Annales Botanici Fennici
- Discipline: Botany
- Language: English
- Edited by: Johannes Enroth

Publication details
- History: 1964–present
- Publisher: Finnish Zoological and Botanical Publishing Board
- Frequency: Bimonthly
- Impact factor: 0.6 (2023)

Standard abbreviations
- ISO 4: Ann. Bot. Fenn.

Indexing
- ISSN: 0003-3847 (print) 1797-2442 (web)
- OCLC no.: 564763289

= Annales Botanici Fennici =

Annales Botanici Fennici is a bimonthly peer-reviewed scientific journal covering fungi and plant systematics, taxonomy, and nomenclature. The journal also accepts articles on population biology, physiology, molecular biology, climate change, ecology and invasive species, phytogeography, and paleoecology.

== History ==
The journal was established by the Societas Biologica Fennica Vanamo in 1964. It replaced two previous series, which had been in circulation from 1923 to 1963, called Annales Botanici Societatis Zoologicae Fennicae Vanamo and Archivum Societatis Zoologicae Fennicae Vanamo. The former ran for 35 volumes, while the latter ran for 18. The first editor-in-chief was Rauno Ruuhijärvi.
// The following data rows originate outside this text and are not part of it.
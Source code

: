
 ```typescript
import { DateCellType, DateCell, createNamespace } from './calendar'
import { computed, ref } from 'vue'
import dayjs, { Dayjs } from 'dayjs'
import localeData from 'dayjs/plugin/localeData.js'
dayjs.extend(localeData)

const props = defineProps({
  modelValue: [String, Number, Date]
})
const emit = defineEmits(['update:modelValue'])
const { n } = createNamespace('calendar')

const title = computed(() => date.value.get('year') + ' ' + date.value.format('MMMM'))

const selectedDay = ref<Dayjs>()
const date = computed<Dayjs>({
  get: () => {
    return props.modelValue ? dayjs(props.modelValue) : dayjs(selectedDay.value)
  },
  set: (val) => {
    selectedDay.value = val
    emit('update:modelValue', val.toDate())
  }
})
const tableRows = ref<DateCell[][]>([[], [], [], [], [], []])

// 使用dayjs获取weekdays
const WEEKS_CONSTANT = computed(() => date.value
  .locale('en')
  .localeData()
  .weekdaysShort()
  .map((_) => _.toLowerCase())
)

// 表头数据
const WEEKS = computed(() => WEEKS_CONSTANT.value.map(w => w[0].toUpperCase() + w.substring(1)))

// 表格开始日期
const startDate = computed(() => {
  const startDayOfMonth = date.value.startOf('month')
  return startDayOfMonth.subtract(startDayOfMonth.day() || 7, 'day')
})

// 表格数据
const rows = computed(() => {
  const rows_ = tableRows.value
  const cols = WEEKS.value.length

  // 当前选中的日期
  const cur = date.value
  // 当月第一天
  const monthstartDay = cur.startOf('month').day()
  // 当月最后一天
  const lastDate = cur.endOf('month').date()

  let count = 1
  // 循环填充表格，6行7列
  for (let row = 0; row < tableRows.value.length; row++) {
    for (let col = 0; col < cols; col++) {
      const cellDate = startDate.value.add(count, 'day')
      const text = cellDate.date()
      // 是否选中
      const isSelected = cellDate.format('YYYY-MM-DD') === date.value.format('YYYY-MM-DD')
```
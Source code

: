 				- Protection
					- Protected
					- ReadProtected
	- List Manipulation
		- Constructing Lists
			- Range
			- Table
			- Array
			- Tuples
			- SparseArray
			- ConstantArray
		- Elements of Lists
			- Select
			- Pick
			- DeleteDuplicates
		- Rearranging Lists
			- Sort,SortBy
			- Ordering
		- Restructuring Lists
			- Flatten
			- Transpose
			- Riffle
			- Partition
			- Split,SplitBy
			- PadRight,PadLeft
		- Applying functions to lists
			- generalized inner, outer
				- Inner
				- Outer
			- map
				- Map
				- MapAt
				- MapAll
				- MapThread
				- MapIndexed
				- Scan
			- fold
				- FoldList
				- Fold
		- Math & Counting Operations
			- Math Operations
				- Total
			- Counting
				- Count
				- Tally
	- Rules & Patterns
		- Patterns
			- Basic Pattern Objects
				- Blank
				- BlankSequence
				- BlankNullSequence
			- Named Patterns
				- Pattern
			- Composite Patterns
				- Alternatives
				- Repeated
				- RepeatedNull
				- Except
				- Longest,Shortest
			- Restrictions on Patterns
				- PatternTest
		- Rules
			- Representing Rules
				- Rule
From 1978 to 1994, it was published by the Finnish Botanical Publishing Board. In 1980, the journal Acta Botanica Fennica was split off from the Annales. The purpose of it was to print longer, more comprehensive monographs at least 64 pages long, which did not fit into the short quarterly format of the Annales. Acta was in print until 2009.

The Finnish Botanical Publishing Board became the Finnish Zoological and Botanical Publishing Board in 1994 and has continued to publish the journal since then. The Finnish Ministry of Education and Culture now sponsor the journal.

Beginning in 2022, the journal moved to an online-only format starting with its 59th volume.